Using the data below, work out how many lines contain "click", and report only that number.

**Supplied material:**

* * *

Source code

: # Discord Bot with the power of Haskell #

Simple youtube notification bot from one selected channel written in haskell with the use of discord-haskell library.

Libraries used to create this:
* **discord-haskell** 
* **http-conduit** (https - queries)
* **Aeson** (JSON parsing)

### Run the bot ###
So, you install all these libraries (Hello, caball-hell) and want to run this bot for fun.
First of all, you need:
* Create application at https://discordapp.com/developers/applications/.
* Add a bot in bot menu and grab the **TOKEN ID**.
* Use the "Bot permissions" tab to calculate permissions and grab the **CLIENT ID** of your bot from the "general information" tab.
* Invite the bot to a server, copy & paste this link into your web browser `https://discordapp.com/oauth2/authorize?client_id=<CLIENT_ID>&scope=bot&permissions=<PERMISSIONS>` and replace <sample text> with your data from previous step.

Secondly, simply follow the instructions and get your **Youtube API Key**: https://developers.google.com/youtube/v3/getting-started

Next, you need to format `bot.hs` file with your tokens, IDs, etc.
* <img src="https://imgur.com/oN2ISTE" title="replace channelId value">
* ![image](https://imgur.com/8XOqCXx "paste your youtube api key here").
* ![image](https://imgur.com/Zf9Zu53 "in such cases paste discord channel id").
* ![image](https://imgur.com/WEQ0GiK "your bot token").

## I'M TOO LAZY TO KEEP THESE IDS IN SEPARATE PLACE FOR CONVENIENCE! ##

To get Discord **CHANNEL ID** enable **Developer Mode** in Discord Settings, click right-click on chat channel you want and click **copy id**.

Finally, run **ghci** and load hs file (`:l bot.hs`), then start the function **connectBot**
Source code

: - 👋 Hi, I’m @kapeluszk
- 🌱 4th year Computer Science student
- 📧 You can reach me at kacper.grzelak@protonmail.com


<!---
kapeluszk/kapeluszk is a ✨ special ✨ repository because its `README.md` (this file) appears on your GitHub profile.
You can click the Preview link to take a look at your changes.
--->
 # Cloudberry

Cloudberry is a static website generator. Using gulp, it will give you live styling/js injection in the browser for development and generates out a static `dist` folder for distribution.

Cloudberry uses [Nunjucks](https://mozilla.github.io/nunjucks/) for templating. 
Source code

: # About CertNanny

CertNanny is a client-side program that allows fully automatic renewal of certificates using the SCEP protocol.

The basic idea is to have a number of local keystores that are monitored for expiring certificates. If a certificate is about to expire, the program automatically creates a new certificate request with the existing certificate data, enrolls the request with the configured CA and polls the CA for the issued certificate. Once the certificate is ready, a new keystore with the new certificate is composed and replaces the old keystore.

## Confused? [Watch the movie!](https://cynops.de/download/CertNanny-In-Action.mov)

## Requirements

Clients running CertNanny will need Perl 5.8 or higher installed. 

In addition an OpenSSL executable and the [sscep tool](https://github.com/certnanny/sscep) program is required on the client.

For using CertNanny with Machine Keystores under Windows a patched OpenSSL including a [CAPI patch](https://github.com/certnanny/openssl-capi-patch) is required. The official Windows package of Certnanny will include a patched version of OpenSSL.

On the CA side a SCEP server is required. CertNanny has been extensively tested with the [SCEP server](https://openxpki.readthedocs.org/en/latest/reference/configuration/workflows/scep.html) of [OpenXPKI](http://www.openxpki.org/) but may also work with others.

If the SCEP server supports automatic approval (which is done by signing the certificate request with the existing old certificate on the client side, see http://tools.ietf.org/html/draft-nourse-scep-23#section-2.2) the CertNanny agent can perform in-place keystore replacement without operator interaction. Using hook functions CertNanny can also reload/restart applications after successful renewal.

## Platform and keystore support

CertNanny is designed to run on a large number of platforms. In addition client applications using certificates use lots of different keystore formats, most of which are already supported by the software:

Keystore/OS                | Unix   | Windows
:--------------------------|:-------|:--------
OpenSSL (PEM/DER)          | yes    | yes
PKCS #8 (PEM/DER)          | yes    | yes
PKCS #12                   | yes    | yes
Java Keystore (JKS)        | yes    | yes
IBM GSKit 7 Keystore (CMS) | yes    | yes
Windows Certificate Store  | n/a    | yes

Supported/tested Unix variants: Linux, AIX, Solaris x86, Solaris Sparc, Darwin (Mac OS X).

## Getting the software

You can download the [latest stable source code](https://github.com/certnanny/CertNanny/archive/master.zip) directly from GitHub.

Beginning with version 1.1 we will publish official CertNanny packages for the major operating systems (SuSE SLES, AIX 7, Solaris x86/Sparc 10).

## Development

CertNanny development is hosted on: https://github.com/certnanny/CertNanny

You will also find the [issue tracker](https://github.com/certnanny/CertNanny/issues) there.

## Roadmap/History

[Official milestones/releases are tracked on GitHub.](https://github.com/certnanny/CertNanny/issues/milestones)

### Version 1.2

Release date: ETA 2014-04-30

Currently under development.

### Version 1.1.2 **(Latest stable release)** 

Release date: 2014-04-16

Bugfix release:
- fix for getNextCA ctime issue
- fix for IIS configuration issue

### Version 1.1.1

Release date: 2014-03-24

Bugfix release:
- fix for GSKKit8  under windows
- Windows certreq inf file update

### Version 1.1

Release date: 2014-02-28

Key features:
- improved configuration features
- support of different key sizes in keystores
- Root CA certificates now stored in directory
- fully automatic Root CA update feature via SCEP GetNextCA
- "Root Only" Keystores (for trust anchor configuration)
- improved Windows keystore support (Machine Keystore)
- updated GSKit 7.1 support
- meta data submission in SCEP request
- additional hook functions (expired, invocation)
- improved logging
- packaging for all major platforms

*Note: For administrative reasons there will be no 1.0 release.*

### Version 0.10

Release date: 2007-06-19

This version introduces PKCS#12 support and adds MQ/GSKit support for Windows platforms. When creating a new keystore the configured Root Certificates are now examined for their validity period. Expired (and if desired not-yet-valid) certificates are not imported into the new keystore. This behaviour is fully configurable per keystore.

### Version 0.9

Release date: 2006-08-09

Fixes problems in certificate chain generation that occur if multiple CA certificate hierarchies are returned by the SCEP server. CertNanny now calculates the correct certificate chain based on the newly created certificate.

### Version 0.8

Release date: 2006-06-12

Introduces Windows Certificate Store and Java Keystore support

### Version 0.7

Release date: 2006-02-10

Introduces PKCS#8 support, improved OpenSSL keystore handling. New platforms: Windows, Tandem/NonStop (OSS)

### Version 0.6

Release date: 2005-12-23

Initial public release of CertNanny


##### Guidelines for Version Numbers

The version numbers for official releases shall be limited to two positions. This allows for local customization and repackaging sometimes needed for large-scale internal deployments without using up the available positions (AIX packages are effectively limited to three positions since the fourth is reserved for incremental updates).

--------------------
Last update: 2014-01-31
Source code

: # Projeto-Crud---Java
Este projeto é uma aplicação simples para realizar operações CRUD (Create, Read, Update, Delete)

* * *

**Finished task:** 2